Climate cuttings 7
Jul 29, 2007
Bishop Hill in Climate: Cuttings

There's been plenty of excitement in climate circles this week, so without further ado, here's what you may have missed.

The Lockwood & Frohlich paper and its claim to refute the solar theory of climate change continues to attract comment.

Willson runs the NASA's ACRIM programme which collects the data on solar output. He thinks Lockwood should have used his ACRIM results rather than Frohlich's own PMOD series which represents ACRIM plus some heavily disputed "corrections".

Scafetta points out that the results of the Lockwood paper would be quite different if they had used ACRIM instead of PMOD and takes Lockwood & Frohlich to task for not considering this. He also takes issue with their averaging technique which implies that temperature at any point in time is partly driven by the future output of the sun!

There's also more comment on the Armstong paper claims of the inadequacy of climate forecasts.

Surfacestations.org has now passed the 200 mark and should hit 20% of the network next week. 

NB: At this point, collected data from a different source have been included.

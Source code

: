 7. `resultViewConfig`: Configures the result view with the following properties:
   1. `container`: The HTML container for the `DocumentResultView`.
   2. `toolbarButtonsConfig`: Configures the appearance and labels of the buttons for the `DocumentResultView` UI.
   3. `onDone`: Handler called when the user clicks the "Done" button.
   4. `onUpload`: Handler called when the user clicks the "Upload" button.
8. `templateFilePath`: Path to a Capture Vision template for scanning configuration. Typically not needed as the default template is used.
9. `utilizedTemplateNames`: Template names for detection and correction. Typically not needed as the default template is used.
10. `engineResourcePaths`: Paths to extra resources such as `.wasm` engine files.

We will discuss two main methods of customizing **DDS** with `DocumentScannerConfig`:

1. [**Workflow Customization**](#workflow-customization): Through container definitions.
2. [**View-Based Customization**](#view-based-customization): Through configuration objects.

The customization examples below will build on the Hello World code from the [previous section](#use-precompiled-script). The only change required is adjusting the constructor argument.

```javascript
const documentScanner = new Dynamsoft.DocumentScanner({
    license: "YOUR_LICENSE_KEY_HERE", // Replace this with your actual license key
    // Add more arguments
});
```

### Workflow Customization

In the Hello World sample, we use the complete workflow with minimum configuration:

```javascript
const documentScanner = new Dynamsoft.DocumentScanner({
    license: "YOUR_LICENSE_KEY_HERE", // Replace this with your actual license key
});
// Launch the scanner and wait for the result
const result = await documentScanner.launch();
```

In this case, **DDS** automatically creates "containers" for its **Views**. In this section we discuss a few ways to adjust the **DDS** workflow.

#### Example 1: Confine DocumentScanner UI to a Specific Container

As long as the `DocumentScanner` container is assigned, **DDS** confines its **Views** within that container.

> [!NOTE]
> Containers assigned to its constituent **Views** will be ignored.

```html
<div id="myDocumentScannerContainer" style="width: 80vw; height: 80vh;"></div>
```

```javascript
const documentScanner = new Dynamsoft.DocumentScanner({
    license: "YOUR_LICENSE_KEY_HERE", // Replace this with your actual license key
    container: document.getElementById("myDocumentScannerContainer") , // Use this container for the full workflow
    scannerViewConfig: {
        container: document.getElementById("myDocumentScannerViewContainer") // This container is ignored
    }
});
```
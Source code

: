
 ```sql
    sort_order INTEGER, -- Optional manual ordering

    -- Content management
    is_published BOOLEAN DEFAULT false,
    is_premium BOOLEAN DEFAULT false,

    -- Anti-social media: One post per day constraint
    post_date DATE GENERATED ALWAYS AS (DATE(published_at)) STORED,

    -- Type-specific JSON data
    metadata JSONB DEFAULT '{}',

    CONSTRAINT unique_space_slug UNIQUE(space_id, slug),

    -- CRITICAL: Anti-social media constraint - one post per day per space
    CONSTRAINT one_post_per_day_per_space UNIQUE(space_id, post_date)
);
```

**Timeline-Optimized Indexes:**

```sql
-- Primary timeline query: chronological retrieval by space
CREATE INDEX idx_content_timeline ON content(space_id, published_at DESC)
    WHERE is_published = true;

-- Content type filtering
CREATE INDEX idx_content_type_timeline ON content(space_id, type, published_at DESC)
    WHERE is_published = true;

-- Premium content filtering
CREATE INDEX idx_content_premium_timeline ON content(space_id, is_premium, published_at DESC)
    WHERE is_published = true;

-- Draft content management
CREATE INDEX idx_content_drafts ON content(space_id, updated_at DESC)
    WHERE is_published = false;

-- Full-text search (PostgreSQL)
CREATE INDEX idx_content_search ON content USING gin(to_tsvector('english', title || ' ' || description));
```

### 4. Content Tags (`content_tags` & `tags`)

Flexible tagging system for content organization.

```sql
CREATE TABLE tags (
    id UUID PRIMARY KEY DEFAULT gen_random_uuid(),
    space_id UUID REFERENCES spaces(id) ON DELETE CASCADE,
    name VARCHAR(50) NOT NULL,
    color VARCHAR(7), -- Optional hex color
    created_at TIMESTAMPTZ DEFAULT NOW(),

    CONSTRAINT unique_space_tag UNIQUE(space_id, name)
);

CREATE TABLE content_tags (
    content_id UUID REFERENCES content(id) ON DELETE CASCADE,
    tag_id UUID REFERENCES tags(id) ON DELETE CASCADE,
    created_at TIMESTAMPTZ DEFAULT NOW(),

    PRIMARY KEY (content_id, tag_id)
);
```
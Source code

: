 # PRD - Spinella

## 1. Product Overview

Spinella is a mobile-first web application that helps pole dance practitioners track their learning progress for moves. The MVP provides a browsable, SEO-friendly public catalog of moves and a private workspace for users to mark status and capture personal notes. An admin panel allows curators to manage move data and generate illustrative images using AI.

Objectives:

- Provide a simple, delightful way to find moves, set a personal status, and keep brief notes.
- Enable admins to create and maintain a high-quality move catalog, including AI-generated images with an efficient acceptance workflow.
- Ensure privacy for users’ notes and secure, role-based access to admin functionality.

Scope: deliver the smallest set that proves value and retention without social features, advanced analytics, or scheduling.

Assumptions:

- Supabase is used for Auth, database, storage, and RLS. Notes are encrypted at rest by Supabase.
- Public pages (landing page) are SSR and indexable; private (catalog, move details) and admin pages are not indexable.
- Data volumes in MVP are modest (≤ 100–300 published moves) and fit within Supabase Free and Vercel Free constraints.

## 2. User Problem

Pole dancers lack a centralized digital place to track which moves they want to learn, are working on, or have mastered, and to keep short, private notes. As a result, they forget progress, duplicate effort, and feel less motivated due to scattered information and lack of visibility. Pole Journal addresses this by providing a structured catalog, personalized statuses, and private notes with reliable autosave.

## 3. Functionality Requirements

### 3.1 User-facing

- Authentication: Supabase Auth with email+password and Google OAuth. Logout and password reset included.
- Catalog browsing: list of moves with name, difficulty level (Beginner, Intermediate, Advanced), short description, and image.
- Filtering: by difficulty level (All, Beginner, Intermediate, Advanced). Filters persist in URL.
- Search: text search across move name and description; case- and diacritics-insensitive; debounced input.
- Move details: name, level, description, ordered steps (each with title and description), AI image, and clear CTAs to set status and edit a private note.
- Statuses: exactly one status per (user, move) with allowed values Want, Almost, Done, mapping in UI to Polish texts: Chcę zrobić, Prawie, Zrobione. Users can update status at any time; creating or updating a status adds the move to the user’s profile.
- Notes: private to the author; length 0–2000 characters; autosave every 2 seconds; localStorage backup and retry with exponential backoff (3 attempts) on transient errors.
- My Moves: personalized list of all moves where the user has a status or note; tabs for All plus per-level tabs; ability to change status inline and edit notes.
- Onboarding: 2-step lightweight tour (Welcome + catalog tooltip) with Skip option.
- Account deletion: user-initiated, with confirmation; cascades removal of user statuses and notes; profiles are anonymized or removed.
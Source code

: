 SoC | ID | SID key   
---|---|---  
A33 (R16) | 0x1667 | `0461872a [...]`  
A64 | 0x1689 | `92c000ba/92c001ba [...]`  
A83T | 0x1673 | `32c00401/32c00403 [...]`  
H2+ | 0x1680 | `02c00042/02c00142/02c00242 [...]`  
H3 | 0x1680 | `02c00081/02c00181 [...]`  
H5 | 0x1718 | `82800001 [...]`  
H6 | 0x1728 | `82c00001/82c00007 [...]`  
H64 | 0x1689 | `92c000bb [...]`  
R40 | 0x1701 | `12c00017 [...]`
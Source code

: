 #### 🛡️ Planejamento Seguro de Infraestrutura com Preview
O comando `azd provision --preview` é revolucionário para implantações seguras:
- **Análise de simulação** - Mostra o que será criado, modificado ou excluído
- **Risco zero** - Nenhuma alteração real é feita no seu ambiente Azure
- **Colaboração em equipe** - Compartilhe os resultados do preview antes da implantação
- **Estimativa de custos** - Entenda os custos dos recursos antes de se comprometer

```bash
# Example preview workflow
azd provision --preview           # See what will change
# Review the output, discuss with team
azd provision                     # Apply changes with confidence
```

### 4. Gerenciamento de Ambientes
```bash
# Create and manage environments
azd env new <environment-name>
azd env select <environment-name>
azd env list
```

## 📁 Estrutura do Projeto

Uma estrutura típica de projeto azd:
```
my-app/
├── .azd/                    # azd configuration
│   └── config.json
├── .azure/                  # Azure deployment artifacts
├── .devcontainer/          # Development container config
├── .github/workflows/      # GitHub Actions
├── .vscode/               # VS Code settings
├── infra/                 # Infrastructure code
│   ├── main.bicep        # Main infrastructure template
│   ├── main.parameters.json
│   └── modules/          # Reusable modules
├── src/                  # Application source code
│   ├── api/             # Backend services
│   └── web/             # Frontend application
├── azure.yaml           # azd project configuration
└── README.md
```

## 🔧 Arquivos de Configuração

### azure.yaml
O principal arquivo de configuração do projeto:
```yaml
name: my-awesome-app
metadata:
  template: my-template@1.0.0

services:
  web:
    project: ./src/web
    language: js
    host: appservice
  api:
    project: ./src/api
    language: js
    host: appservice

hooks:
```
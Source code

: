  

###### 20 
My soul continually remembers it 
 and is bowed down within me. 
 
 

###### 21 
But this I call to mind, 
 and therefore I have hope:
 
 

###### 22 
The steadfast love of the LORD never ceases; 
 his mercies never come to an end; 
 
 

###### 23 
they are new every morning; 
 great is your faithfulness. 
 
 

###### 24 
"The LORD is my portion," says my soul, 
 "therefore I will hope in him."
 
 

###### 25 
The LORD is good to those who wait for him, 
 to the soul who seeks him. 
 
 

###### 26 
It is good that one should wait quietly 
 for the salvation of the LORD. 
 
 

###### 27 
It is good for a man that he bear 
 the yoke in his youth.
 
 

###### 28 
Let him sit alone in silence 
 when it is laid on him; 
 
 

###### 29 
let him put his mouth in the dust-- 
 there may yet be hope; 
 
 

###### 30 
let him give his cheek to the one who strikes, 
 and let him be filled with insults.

The Great Global Warming Swindle was shown on Australian TV to a great deal of hoo-ha. Martin Durkin said that the film survived the mauling it received.

Roger Pielke Snr continues to post on the failure of the IPCC to address the issue of land use and its effect on climate. This post has a huge list of papers that were ignored.

Next week should see a lot of interest in a new paper from two German scientists, Gerlich & Tscheuschner. They claim to have refuted the greenhouse theory of climate change once and for all.

And lastly, this letter to the FT:

From Mr Ake Nilson.

Sir, In your editorial "It's time to plan for the next deluge" (July 25) you say that "it is now scientifically incontrovertible that global warming is making heavy rain fall more frequently across the world's temperate latitudes". But less than a year ago, on August 10 2006, you reported: "This year's hot, dry summer will be repeated many times in the future and will become normal in the next 40 to 50 years if climate scientists are correct."

Please could you make up your mind as to the effect of global warming?